Hawks Nest Tunnel tome

Though the Hawks Nest Tunnel was built more than 70 years ago and nearly 200 miles away, the Depression-era project– and the disaster it spawned– has Charlottesville ties. Now, a new book, The Hawks Nest Tunnel: An Unabridged History, tells the whole story. Or, more accurately, it gives other people the tools they'll need to tell the whole story.

Constructed in the early 1930s by Charlottesville-based firm Rinehart Dennis Construction (founder Hollis Rinehart is pictured at right), the Hawks Nest Tunnel stands as an engineering marvel– a three-mile tunnel dug through Gauley Mountain as part of a hydroelectric project that would reroute the New River in West Virginia. It also stands as one of the deadliest industrial disasters

of the 20th century. During the years it was constructed, hundreds of workers died of silicosis–- a devastating, deadly lung condition.

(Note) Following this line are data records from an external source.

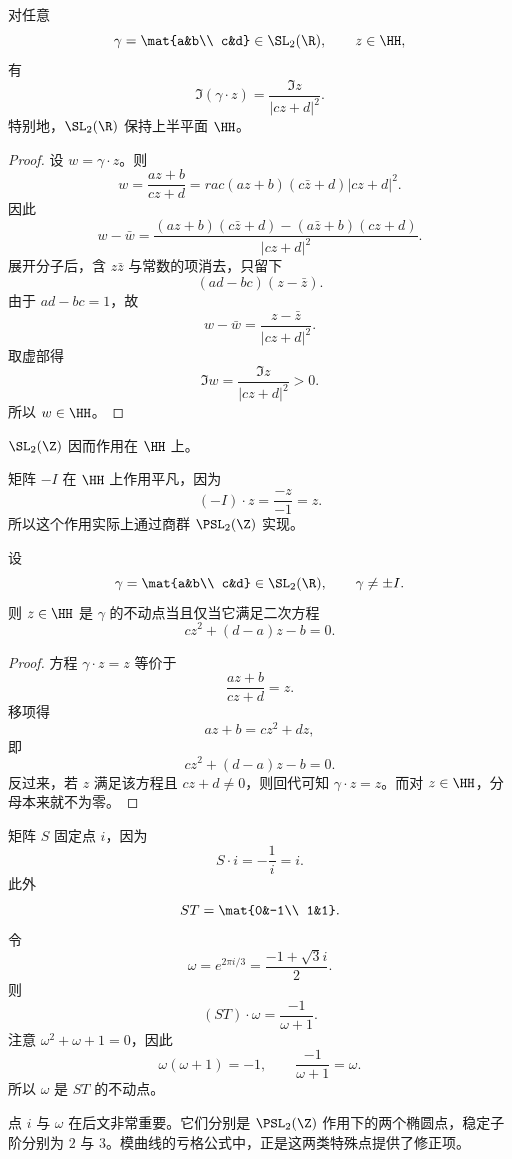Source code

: \begin{lemma}
对任意
\[
\gamma=\mat{a&b\\ c&d}\in \SL_2(\R),\qquad z\in \HH,
\]
有
\[
\Im(\gamma\cdot z)=\frac{\Im z}{|cz+d|^2}.
\]
特别地，$\SL_2(\R)$ 保持上半平面 $\HH$。
\end{lemma}

\begin{proof}
设 $w=\gamma\cdot z$。则
\[
w=\frac{az+b}{cz+d}=rac{(az+b)(c\bar z+d)}{|cz+d|^2}.
\]
因此
\[
w-\bar w
=\frac{(az+b)(c\bar z+d)-(a\bar z+b)(cz+d)}{|cz+d|^2}.
\]
展开分子后，含 $z\bar z$ 与常数的项消去，只留下
\[
(ad-bc)(z-\bar z).
\]
由于 $ad-bc=1$，故
\[
w-\bar w=\frac{z-\bar z}{|cz+d|^2}.
\]
取虚部得
\[
\Im w=\frac{\Im z}{|cz+d|^2}>0.
\]
所以 $w\in\HH$。
\end{proof}

\begin{corollary}
$\SL_2(\Z)$ 因而作用在 $\HH$ 上。
\end{corollary}

\begin{remark}
矩阵 $-I$ 在 $\HH$ 上作用平凡，因为
\[
(-I)\cdot z=\frac{-z}{-1}=z.
\]
所以这个作用实际上通过商群 $\PSL_2(\Z)$ 实现。
\end{remark}

\begin{proposition}
设
\[
\gamma=\mat{a&b\\ c&d}\in \SL_2(\R),\qquad \gamma\ne \pm I.
\]
则 $z\in\HH$ 是 $\gamma$ 的不动点当且仅当它满足二次方程
\[
cz^2+(d-a)z-b=0.
\]
\end{proposition}

\begin{proof}
方程 $\gamma\cdot z=z$ 等价于
\[
\frac{az+b}{cz+d}=z.
\]
移项得
\[
az+b=cz^2+dz,
\]
即
\[
cz^2+(d-a)z-b=0.
\]
反过来，若 $z$ 满足该方程且 $cz+d\ne 0$，则回代可知 $\gamma\cdot z=z$。而对 $z\in\HH$，分母本来就不为零。
\end{proof}

\begin{example}
矩阵 $S$ 固定点 $i$，因为
\[
S\cdot i=-\frac{1}{i}=i.
\]
此外
\[
ST=\mat{0&-1\\ 1&1}.
\]
令
\[
\omega=e^{2\pi i/3}=\frac{-1+\sqrt{3}i}{2}.
\]
则
\[
(ST)\cdot \omega=\frac{-1}{\omega+1}.
\]
注意 $\omega^2+\omega+1=0$，因此
\[
\omega(\omega+1)=-1,
\qquad
\frac{-1}{\omega+1}=\omega.
\]
所以 $\omega$ 是 $ST$ 的不动点。
\end{example}

\begin{remark}
点 $i$ 与 $\omega$ 在后文非常重要。它们分别是 $\PSL_2(\Z)$ 作用下的两个椭圆点，稳定子阶分别为 $2$ 与 $3$。模曲线的亏格公式中，正是这两类特殊点提供了修正项。
\end{remark}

In addition to settling with victims' families for $130,000, Rinehart Dennis was accused of a cover-up for burying deceased workers' bodies rapidly without a medical examination or proper documentation. That allegation was never proven, and, in fact, according to Martin Cherniak's 1986 book, The Hawk's Nest Incident, it's unlikely Rinehart Dennis was aware of the risk of silicosis since neither its staff nor its workers wore respirators while working in the tunnel. Locally, the Rinehart family is still known for work in the construction industry, as well as for building several gracious homes that line Ivy Road.

The newest literary addition to the Hawks Nest topic makes no attempt to use narrative to tell the story. Instead, author Patricia Spangler, who self-published the book through Wythe-North Publishing, has simply compiled and archived news stories, depositions, letters and contracts from the time of the project. It's not easy reading. Spangler says in her foreward she'd grown too close to the subject to write an objective account, calling it "an epic saga quite capable of telling itself." It could also, one imagines, be a starting point for the right author to give the disaster a Perfect Storm-style treatment.